It is a great idea to move away from Google and move towards hosting your own services. Ente looks like it could be useful for many people to begin that transition. I will point out some common pitfalls to watch out for. But don't let them stop you from making this transition: Google has most of these same risks.

  • As a private, for-profit company that offers its own hosted services, it will always face a conflict between the features it includes in its "free" self-hosted version vs. its paid offering. Most companies that try this eventually sell out, either by changing their offerings or by selling the company to another one that is looking to reap some quick profits.

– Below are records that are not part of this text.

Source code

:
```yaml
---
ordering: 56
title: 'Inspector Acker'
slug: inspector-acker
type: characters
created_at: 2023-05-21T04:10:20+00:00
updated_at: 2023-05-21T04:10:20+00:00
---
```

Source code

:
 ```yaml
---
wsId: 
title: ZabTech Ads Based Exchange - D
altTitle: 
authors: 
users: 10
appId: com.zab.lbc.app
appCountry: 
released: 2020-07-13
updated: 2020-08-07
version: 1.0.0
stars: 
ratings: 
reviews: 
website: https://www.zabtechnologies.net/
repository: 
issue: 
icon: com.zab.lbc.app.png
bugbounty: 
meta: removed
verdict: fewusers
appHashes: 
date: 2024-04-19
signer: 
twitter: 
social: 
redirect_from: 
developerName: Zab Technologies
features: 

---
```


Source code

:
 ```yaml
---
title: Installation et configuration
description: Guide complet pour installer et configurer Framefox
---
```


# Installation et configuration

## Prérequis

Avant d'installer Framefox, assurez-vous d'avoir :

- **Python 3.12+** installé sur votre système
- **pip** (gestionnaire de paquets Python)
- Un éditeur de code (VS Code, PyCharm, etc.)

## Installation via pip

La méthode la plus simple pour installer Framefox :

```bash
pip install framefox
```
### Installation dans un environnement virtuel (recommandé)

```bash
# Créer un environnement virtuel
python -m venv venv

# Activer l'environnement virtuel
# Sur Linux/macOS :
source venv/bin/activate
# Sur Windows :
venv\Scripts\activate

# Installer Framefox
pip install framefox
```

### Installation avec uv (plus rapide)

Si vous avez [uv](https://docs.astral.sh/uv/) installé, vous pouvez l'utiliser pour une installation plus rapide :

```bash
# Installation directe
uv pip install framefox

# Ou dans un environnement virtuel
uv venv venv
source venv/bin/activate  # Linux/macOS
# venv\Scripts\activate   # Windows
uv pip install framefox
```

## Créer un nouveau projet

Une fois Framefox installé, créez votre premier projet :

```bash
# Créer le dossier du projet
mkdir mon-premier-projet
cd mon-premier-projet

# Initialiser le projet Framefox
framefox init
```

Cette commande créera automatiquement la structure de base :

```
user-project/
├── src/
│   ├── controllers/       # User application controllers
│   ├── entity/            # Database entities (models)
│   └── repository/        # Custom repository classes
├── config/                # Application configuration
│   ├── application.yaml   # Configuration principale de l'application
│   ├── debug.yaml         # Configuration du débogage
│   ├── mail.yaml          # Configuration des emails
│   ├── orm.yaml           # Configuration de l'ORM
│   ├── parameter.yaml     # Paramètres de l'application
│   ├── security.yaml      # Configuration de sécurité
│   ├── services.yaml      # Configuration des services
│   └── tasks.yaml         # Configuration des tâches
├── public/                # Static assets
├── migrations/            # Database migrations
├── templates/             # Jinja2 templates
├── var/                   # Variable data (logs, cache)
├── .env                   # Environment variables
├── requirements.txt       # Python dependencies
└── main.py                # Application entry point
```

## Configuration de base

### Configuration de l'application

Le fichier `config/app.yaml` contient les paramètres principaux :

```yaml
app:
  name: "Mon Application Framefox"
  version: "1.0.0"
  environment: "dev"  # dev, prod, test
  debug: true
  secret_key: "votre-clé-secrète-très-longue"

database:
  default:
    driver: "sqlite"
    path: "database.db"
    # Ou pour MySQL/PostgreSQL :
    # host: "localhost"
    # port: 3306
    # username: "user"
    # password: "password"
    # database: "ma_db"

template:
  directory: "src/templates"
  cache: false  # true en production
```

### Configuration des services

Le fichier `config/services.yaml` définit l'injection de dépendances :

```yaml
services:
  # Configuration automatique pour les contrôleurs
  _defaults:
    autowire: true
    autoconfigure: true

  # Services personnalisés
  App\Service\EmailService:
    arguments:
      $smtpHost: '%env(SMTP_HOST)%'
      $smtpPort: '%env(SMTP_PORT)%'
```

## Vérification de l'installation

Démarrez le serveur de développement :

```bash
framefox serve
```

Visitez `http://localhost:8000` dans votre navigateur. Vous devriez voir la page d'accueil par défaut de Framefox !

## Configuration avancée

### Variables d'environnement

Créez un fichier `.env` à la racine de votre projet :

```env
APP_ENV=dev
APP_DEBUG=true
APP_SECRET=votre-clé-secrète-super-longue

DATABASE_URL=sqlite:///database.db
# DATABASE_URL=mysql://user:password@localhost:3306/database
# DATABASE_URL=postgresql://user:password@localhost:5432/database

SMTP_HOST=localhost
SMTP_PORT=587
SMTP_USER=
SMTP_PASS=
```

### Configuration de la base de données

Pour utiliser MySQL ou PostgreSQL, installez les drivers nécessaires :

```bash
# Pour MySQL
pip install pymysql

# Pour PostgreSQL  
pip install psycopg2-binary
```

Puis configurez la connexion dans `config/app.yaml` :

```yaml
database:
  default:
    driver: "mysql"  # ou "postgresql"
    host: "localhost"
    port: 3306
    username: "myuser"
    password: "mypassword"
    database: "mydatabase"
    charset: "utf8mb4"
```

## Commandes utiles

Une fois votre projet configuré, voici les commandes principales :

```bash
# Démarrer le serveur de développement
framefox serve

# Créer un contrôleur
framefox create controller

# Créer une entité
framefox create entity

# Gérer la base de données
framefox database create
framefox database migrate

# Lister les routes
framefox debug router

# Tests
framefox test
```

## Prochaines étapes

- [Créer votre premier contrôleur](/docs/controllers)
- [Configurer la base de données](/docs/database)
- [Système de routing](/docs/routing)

  • If the company goes under, so do your backups. All your photos. You may run into a situation where you lose all of your photos or where your photos are basically held hostage with an exorbitant export fee for that one last cash grab. For this reason I would suggest prioritizing using something like Ente as a *self-hosted service ". If you do your own backups right then you will never lose your photos.

  • You will have to pay close attention to the project when you seld-host. Unless you are particularly good at network and computer security, your self-hosted instance will be able to poke around your computer or network if it wants to. You are trusting the project to not eventually include any spyware (they often call it "telemetry" nowadays) or worse. So basically... pay close attention to the project's community and news and be careful during upgrades.

  • Do begin learning security best practices. You will avoid a lot of pitfalls by running your services on virtual machines with their own IPs on your network and good (highly restrictive) firewall rules. This isolates your application from the computer it is running on and from sniffing around your network in the case where it does something shady.

  • Good backups are kind of difficult. For this reason I recommend many layers of redundancy both in terms of multiple copies of data and in terms of backup process. 3-2-1 is a good baseline where you have at least 3 copies of your data in at least 2 different mediums and at least 1 off-site. Your backups should be periodically tested by doing a mock restoration and checking the output for "correctness". This is a lot of work. But it is also the only way to properly do it without leaving responsibility for your data up to a third party that you almost certainly shouldn't trust with your security or even just not losing your data, eventually.

For specific recs, I think the backup process is the most important. Anything that automatically syncs your phone photos to your own server and then makes multiple backups to multiple locations (including an encrypted copy in the cloud somewhere) is a good start. There are open source sync apps and servers, Nextcloud, Immich, etc that will automatically copy your files to your server. Then you should back up your photos using software intended for the purpose. Rsync, Borg, etc. I recommend storing a copy of your photos in a cloud service as well, like one of the many S3-compatible services out there, but only if you encrypt your data first. Borg and similar programs can make encrypted copies of your data that you can then safely upload to a cloud service.